Methods inherited from class java.lang.Object
clone, equals, finalize, getClass, hashCode, notify, notifyAll, toString, wait, wait, wait
 

Field Detail

mBag

private PegasusBag mBag

mDAG

private ADag mDAG

CLASSNAME

public static final String CLASSNAME
The basename of the class that is implmenting this. Could have been determined by reflection.

See Also:
Constant Field Values

SHORT_NAME

public static final String SHORT_NAME
The SHORTNAME for this implementation.

See Also:
Constant Field Values

PEGASUS_LITE_COMMON_FILE_BASENAME

public static final String PEGASUS_LITE_COMMON_FILE_BASENAME
The basename of the pegasus lite common shell functions file.

See Also:
Constant Field Values

XBIT_TRANSFORMATION

public static final String XBIT_TRANSFORMATION
The logical name of the transformation that creates directories on the remote execution pools.

See Also:
Constant Field Values

XBIT_EXECUTABLE_BASENAME

public static final String XBIT_EXECUTABLE_BASENAME
The basename of the pegasus dirmanager executable.

See Also:
Constant Field Values

XBIT_TRANSFORMATION_NS

public static final String XBIT_TRANSFORMATION_NS
The transformation namespace for the setXBit jobs.

See Also:
Constant Field Values

XBIT_TRANSFORMATION_VERSION

public static final String XBIT_TRANSFORMATION_VERSION
The version number for the derivations for setXBit jobs.


XBIT_DERIVATION_NS

public static final String XBIT_DERIVATION_NS
The derivation namespace for the setXBit jobs.

See Also:
Constant Field Values

XBIT_DERIVATION_VERSION

public static final String XBIT_DERIVATION_VERSION
The version number for the derivations for setXBit jobs.


mMajorVersionLevel

private String mMajorVersionLevel
Stores the major version of the planner.


mMinorVersionLevel

private String mMinorVersionLevel
Stores the major version of the planner.


mPatchVersionLevel

private String mPatchVersionLevel
Stores the major version of the planner.


mLogger

protected LogManager mLogger
The LogManager object which is used to log all the messages.


mProps

protected PegasusProperties mProps
The object holding all the properties pertaining to Pegasus.


mSubmitDir

protected String mSubmitDir
The submit directory where the submit files are being generated for the workflow.


mGenerateLOF

protected boolean mGenerateLOF
A boolean indicating whether to generate lof files or not.


mWorkerNodeExecution

protected boolean mWorkerNodeExecution
A boolean indicating whether to have worker node execution or not.


mSLS

protected SLS mSLS
The handle to the SLS implementor


mPOptions

protected PlannerOptions mPOptions
The options passed to the planner.


mSiteStore

protected SiteStore mSiteStore
Handle to the site catalog store.


mEnablingPartOfAggregatedJob

protected boolean mEnablingPartOfAggregatedJob
An instance variable to track if enabling is happening as part of a clustered job.
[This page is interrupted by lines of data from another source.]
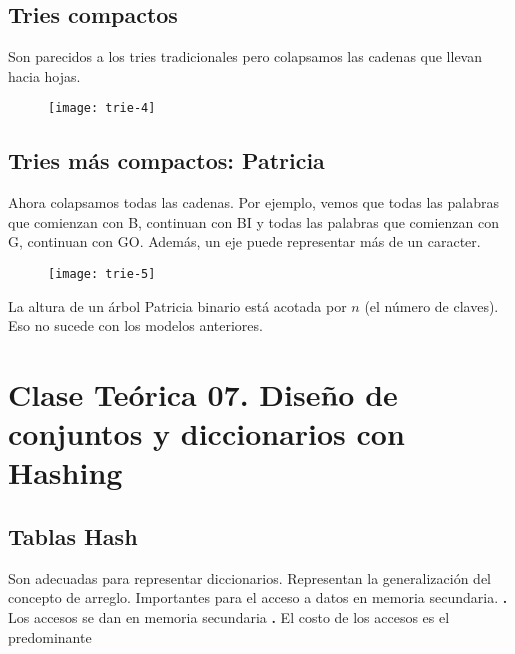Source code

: \documentclass[10pt,a4paper]{article}
\begin{document}
\subsection{Tries compactos}

Son parecidos a los tries tradicionales pero colapsamos las cadenas que llevan hacia hojas.

\begin{figure}[h]
	\centering
\texttt{[image: trie-4]}
	\label{drivers1}
\end{figure}
\newpage

\subsection{Tries más compactos: Patricia}

Ahora colapsamos todas las cadenas. Por ejemplo, vemos que todas las palabras que comienzan con B, continuan con BI y todas las palabras que comienzan con G, continuan con GO. 
\newline
\newline
Además, un eje puede representar más de un caracter.

\begin{figure}[h]
	\centering
\texttt{[image: trie-5]}
	\label{drivers1}
\end{figure}

La altura de un árbol Patricia binario está acotada por $n$ (el número de claves). Eso no sucede con los modelos anteriores. 
\newpage

\section{Clase Teórica 07. Diseño de conjuntos y diccionarios con Hashing}

\subsection{Tablas Hash}

Son adecuadas para representar diccionarios.
\newline
\newline
Representan la generalización del concepto de arreglo.
\newline
\newline
Importantes para el acceso a datos en memoria secundaria.
\newline
\newline
\textbf{.} Los accesos se dan en memoria secundaria
\newline
\newline
\textbf{.} El costo de los accesos es el predominante
\end{document}
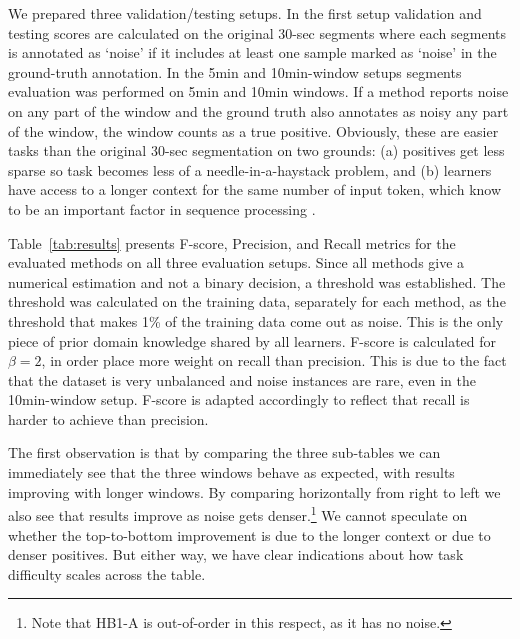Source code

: \documentclass[runningheads]{llncs}
\begin{document}
We prepared three validation/testing setups. In the first setup
validation and testing scores are calculated on the original 30-sec
segments where each segments is annotated as `noise' if it includes at
least one sample marked as `noise' in the ground-truth annotation.
In the 5min and 10min-window setups segments evaluation was performed
on 5min and 10min windows. If a method reports noise on any part of
the window and the ground truth also annotates as noisy any part of the
window, the window counts as a true positive. Obviously, these are
easier tasks than the original 30-sec segmentation on two
grounds: (a) positives get less sparse so task becomes less of a
needle-in-a-haystack problem, and (b) learners have access to a longer
context for the same number of input token, which know to be an
important factor in sequence processing \cite{Lee_2021}.



Table~\ref{tab:results} presents F-score, Precision, and Recall
metrics for the evaluated methods on all three evaluation setups.
%
Since all methods give a numerical estimation and not a binary
decision, a threshold was established. The threshold was calculated
on the training data, separately for each method,
as the threshold that makes 1\% of the training data come out
as noise. This is the only piece of prior domain knowledge shared by
all learners.
%
F-score is calculated for $\beta=2$, in order place
more weight on recall than precision. This is due to the fact that
the dataset is very unbalanced and noise instances are rare, even in
the 10min-window setup. F-score is adapted accordingly to reflect
that recall is harder to achieve than precision.


The first observation is that by comparing the three sub-tables we can
immediately see that the three windows behave as expected, with
results improving with longer windows. By comparing horizontally from
right to left we also see that results improve as noise gets
denser.\footnote{Note that HB1-A is out-of-order in this respect, as
  it has no noise.}
We cannot speculate on whether the top-to-bottom improvement
is due to the longer context or due to denser positives. But either
way, we have clear indications about how task difficulty scales across
the table.
\end{document}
See Bug 21 comments on Pegasus Bugzilla


mKickstartGridStartImpl

private Kickstart mKickstartGridStartImpl
Handle to kickstart GridStart implementation.


mTCHandle

private TransformationCatalog mTCHandle
Handle to Transformation Catalog.


mStageSLSFile

protected boolean mStageSLSFile
Boolean to track whether to stage sls file or not


mLocalPathToPegasusLiteCommon

protected String mLocalPathToPegasusLiteCommon
The local path on the submit host to pegasus-lite-common.sh


mTransferWorkerPackage

protected boolean mTransferWorkerPackage
Boolean indicating whether worker package transfer is enabled or not


mWorkerPackageMap

Map<String,String> mWorkerPackageMap
A map indexed by execution site and the corresponding worker package location in the submit directory


mChmodOnExecutionSiteMap

private Map<String,String> mChmodOnExecutionSiteMap
A map indexed by the execution site and value is the path to chmod on that site.

Constructor Detail

PegasusLite

public PegasusLite()
Method Detail

initialize

public void initialize(PegasusBag bag,
                       ADag dag)
Initializes the GridStart implementation.

Specified by:
initialize in interface GridStart
Parameters:
bag - the bag of objects that is used for initialization.
dag - the concrete dag so far.

enable

public boolean enable(AggregatedJob job,
                      boolean isGlobusJob)
Enables a job to run on the grid. This also determines how the stdin,stderr and stdout of the job are to be propogated. To grid enable a job, the job may need to be wrapped into another job, that actually launches the job. It usually results in the job description passed being modified modified.

Specified by:
enable in interface GridStart
Parameters:
job - the Job object containing the job description of the job that has to be enabled on the grid.
isGlobusJob - is true, if the job generated a line universe = globus, and thus runs remotely. Set to false, if the job runs on the submit host in any way.
Returns:
boolean true if enabling was successful,else false.

enable

public boolean enable(Job job,
                      boolean isGlobusJob)
Enables a job to run on the grid by launching it directly. It ends up running the executable directly without going through any intermediate launcher executable. It connects the stdio, and stderr to underlying condor mechanisms so that they are transported back to the submit host.

Specified by:
enable in interface GridStart
Parameters:
job - the Job object containing the job description of the job that has to be enabled on the grid.
isGlobusJob - is true, if the job generated a line universe = globus, and thus runs remotely. Set to false, if the job runs on the submit host in any way.
Returns:
boolean true if enabling was successful,else false in case when the path to kickstart could not be determined on the site where the job is scheduled.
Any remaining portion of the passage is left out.